Student / Alumna Spotlight: Annika Johnson

History of Art and Architecture

Interviewed as Seventh Year Ph.D. Student (2018)

Update: As of August 2019, Dr. Johnson serves as Associate Curator of Native American Art at Joslyn Art Museum, Omaha, Nebraska.

Annika Johnson, a sixth-year graduate student in the department of history of art and architecture, smiles and stands in front of a brick and white stone buildingHow would you explain your area/s of research?

I research the confluence of Dakota and Euro-American cultures during the turbulent settlement of the Upper Midwest in the 19th century. I examine artistic exchanges between Native and settler artists, military officials, and explorers through the lens of agency – that of humans and objects. The meanings of tobacco pipe carvings and ethnographic paintings shifted as artists accommodated a shared world of change.

What inspired you to choose this field of study?

My topic takes place in what is now called Minnesota, the state I grew up in. When I started graduate school, I had no idea that Mni Sota is Dakota homeland. After writing seminar paper on images of the US-Dakota War of 1862 led me to explore the art making practices of Dakota people, which led me on a four-year journey through art collections across the US and abroad.

What is the significance of your research?

There is very little written on Dakota art, especially in the field of art history. My project is uniquely cross-cultural. I consider shifts in Dakota art and place these works in dialogue with ethnographic paintings made by white artists. By turning to artworks, I seek to uncover Dakota voices of the past that aren’t so visible in the archive.

What has most influenced you as a scholar?

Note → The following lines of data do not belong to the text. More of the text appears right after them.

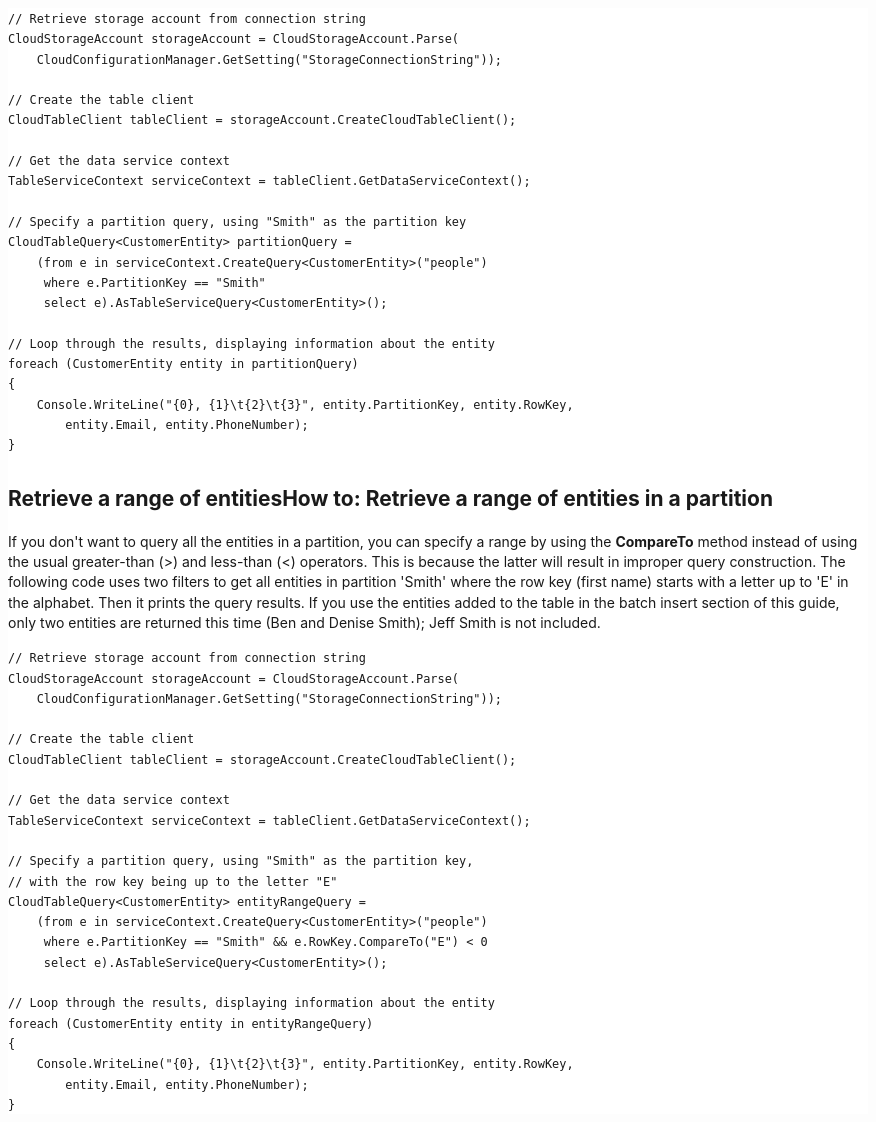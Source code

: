     // Retrieve storage account from connection string
    CloudStorageAccount storageAccount = CloudStorageAccount.Parse(
        CloudConfigurationManager.GetSetting("StorageConnectionString"));

    // Create the table client
    CloudTableClient tableClient = storageAccount.CreateCloudTableClient();

    // Get the data service context
    TableServiceContext serviceContext = tableClient.GetDataServiceContext();

    // Specify a partition query, using "Smith" as the partition key
    CloudTableQuery<CustomerEntity> partitionQuery =
        (from e in serviceContext.CreateQuery<CustomerEntity>("people")
         where e.PartitionKey == "Smith"
         select e).AsTableServiceQuery<CustomerEntity>();

    // Loop through the results, displaying information about the entity
    foreach (CustomerEntity entity in partitionQuery)
    {
        Console.WriteLine("{0}, {1}\t{2}\t{3}", entity.PartitionKey, entity.RowKey,
            entity.Email, entity.PhoneNumber);
    }

<h2><a name="retrieve-range-entities"></a><span class="short-header">Retrieve a range of entities</span>How to: Retrieve a range of entities in a partition</h2>

If you don't want to query all the entities in a partition, you can
specify a range by using the **CompareTo** method instead of using the
usual greater-than (&gt;) and less-than (&lt;) operators. This is because the
latter will result in improper query construction. The following code
uses two filters to get all entities in partition 'Smith' where the row
key (first name) starts with a letter up to 'E' in the alphabet. Then it
prints the query results. If you use the entities added to the table in
the batch insert section of this guide, only two entities are returned
this time (Ben and Denise Smith); Jeff Smith is not included.

    // Retrieve storage account from connection string
    CloudStorageAccount storageAccount = CloudStorageAccount.Parse(
        CloudConfigurationManager.GetSetting("StorageConnectionString"));

    // Create the table client
    CloudTableClient tableClient = storageAccount.CreateCloudTableClient();

    // Get the data service context
    TableServiceContext serviceContext = tableClient.GetDataServiceContext();

    // Specify a partition query, using "Smith" as the partition key,
    // with the row key being up to the letter "E"
    CloudTableQuery<CustomerEntity> entityRangeQuery =
        (from e in serviceContext.CreateQuery<CustomerEntity>("people")
         where e.PartitionKey == "Smith" && e.RowKey.CompareTo("E") < 0
         select e).AsTableServiceQuery<CustomerEntity>();

    // Loop through the results, displaying information about the entity
    foreach (CustomerEntity entity in entityRangeQuery)
    {
        Console.WriteLine("{0}, {1}\t{2}\t{3}", entity.PartitionKey, entity.RowKey,
            entity.Email, entity.PhoneNumber);
    }
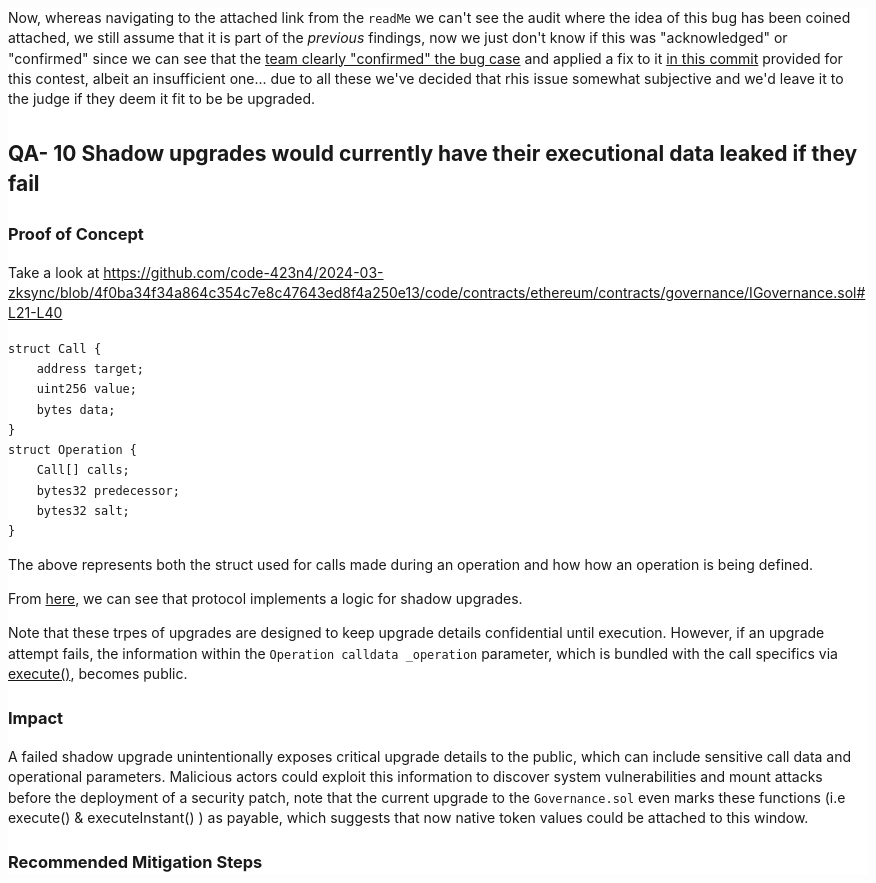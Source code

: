 Now, whereas navigating to the attached link from the `readMe` we can't see the audit where the idea of this bug has been coined attached, we still assume  that it is part of the _previous_ findings, now we just don't know if this was "acknowledged" or "confirmed" since we can see that the [team clearly "confirmed" the bug case](https://github.com/code-423n4/2023-10-zksync-findings/issues/214#issuecomment-1795027489) and applied a fix to it [in this commit](https://github.com/code-423n4/2024-03-zksync/compare/2023-10-zksync...main) provided for this contest, albeit an insufficient one... due to all these we've decided that rhis issue somewhat subjective and we'd leave it to the judge if they deem it fit to be be upgraded.

## QA- 10 Shadow upgrades would currently have their executional data leaked if they fail

### Proof of Concept

Take a look at https://github.com/code-423n4/2024-03-zksync/blob/4f0ba34f34a864c354c7e8c47643ed8f4a250e13/code/contracts/ethereum/contracts/governance/IGovernance.sol#L21-L40

```solidity
struct Call {
    address target;
    uint256 value;
    bytes data;
}
struct Operation {
    Call[] calls;
    bytes32 predecessor;
    bytes32 salt;
}
```

The above represents both the struct used for calls made during an operation and how how an operation is being defined.

From [here](https://github.com/code-423n4/2024-03-zksync/blob/4f0ba34f34a864c354c7e8c47643ed8f4a250e13/code/contracts/ethereum/contracts/governance/Governance.sol#L142-L145), we can see that protocol implements a logic for shadow upgrades.

Note that these trpes of upgrades are designed to keep upgrade details confidential until execution. However, if an upgrade attempt fails, the information within the `Operation calldata _operation` parameter, which is bundled with the call specifics via [execute()](https://github.com/code-423n4/2024-03-zksync/blob/4f0ba34f34a864c354c7e8c47643ed8f4a250e13/code/contracts/ethereum/contracts/governance/Governance.sol#L168-L182), becomes public.

### Impact

A failed shadow upgrade unintentionally exposes critical upgrade details to the public, which can include sensitive call data and operational parameters. Malicious actors could exploit this information to discover system vulnerabilities and mount attacks before the deployment of a security patch, note that the current upgrade to the `Governance.sol` even marks these functions (i.e execute() & executeInstant() ) as payable, which suggests that now native token values could be attached to this window.

### Recommended Mitigation Steps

Indigenous scholarship and critical museum methodologies. Half of my research is spent in museums examining how curators are innovatively addressing the institution’s complicity in colonial collecting and display practices that dehumanized Indigenous peoples. My conversations with Dakota scholars and leaders about cultural heritage continue to open my eyes to the very real impact art history can have on communities who were banned from practicing their ceremonies for decades.

Why did you choose Pitt to pursue your graduate degree?

I had heard wonderful things about the art history department at Pitt and my advisor Kirk Savage. I was intrigued by the department’s new constellations program which was entirely unique and embraced changes in the field and job market. 

What are your plans after graduation?

After graduation I want to work on collaborative public-facing research projects that establish partnerships between institutions and Native communities. I could accomplish this through curatorial work or teaching.